I used to believe that pain was
mutually exclusive—unable to be shared because of its breadth and width and
length. Like an earthquake: the magnitude exponentially increased and at the
same rate, so did its ability to be understood and shared with another. So the
bigger the loss, the further beyond explanation, reasoning and ability to share
it went—until at some point the one who was feeling the pain (call them the
paine—haha) could not share at all what was happening inside them, only suffer
the loss in silence while others looked on—or even worse, at some point others
around them would have no idea that they were in pain and therefore wouldn’t
try to connect with them.
That was how I lived…so I reasoned
it must be the same, that this rule I had created in my head about my pain was
how everyone lived: bottled up, growing more and more unhappy, searching for
answers but beyond able to believe they were out there. A hell of my own
making. It’s how I lived through loving Haiti and various other challenges in
my life.
Until it became true—the pain was
so excruciating around my heart that I was locked into silence. Radio silence.

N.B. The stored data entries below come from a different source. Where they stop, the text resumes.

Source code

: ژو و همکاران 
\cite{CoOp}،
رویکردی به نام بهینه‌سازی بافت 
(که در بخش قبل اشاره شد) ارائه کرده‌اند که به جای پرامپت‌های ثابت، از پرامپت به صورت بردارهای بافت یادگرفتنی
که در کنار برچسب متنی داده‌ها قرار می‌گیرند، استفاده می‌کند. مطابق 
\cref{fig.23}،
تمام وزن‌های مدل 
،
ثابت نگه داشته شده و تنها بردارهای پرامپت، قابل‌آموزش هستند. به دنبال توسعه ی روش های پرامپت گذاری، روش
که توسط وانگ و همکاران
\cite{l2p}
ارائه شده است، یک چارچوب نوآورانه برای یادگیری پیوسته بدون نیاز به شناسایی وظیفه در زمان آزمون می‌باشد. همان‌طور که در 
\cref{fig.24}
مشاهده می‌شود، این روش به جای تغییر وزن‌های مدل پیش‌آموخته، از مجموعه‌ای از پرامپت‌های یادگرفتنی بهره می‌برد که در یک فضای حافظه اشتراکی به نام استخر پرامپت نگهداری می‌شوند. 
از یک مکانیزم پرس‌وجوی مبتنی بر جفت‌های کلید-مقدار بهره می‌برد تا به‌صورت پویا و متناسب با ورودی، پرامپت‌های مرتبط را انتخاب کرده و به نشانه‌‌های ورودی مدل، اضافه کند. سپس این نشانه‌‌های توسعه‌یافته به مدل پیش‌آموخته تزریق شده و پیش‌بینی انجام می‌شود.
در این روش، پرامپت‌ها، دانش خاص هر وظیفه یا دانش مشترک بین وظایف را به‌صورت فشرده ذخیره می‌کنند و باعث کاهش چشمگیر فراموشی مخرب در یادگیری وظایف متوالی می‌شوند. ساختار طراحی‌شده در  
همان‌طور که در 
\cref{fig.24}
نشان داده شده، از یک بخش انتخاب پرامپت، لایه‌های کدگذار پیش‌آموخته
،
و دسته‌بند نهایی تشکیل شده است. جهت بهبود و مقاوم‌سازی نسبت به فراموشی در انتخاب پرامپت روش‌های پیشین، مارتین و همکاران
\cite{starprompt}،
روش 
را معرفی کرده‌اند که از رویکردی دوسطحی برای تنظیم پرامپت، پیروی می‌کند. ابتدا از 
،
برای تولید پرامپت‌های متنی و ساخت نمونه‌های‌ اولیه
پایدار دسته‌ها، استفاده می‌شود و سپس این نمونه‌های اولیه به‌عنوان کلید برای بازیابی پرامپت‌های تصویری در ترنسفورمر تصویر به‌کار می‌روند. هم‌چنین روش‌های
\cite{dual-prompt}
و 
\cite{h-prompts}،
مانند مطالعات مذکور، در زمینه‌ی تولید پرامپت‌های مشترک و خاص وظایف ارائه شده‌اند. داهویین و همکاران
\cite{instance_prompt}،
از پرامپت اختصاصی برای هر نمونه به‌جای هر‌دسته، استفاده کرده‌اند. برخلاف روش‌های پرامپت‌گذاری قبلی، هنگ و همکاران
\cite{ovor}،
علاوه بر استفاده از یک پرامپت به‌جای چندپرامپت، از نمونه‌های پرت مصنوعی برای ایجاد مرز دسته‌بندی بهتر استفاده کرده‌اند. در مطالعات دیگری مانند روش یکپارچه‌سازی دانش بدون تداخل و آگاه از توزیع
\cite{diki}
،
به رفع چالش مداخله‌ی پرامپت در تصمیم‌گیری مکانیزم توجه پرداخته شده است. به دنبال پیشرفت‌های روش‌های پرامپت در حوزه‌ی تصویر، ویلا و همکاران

Inside a screaming wall, urging to be released but with a mindset that had me believing:
“No one can understand this. I have to face this alone—they can’t understand
it. This is my burden to bear.”
Until it became too much and the
floodgates (thank God!) opened as I learned that others around me are capable
of and knowledgeable about pain—the situations are so different (true) but the
same God is in the midst, teaching us how to have joy in Him, how to see His
face in the middle of the world breaking (thinking of the Haiti earthquake) and
choosing to love us through.
Pain—it is not mutually
exclusive—it is universal. It is not for ignoring and numbing into silence…the
Lord God who created the earth and every hair on my head sees my pain…and He
has made this world for FULLY LIVING—in the joy, the death, the hope, the
resurrection. Not pushing down and visualizing outside of our pain as some
religions teach, but entering in, with Him, feeling the shape of it, the depth
and width and breadth and the tang and smell and hope in it…the way it moves us
toward to a better country, helps us see that we are not alone: there are a lot
of people right here with us too. As His followers, I believe we are called to
be the ones who live present tense before those who do not yet know His name:
showing the grace of God and the agony of life in the way we walk out every
painful circumstance in our life that they may not only learn to mourn with us
and enter in, but they may also see: life is hard, just because you have
Christ, that does not end. But life is worth living and worth fully living
because when (not if, but when) you start hitting that pain, you also start
hitting that joy: the joy of knowing that there is a Saviour who goes before
you, to clear the nails and grit out of the way and show you His love, even in
the middle of the worst circumstances. When you lose your job…when your
children betray you…when your hope seems lost—the one thing you kept near and
dear in your heart is finally heartbreakingly free…The world will see how you
deal with your pain—they’ll see the shape of your loss before their eyes—and when
the grace of God comes in and overwhelms you with its goodness, it’ll overwhelm
them too.
So let the shape of your loss be
seen, live out your pain, in grace, in the middle of your life and those
watching—they will never be the same.
Because they’ll see Him there,
carrying it for you on a cross, and they’ll want the same.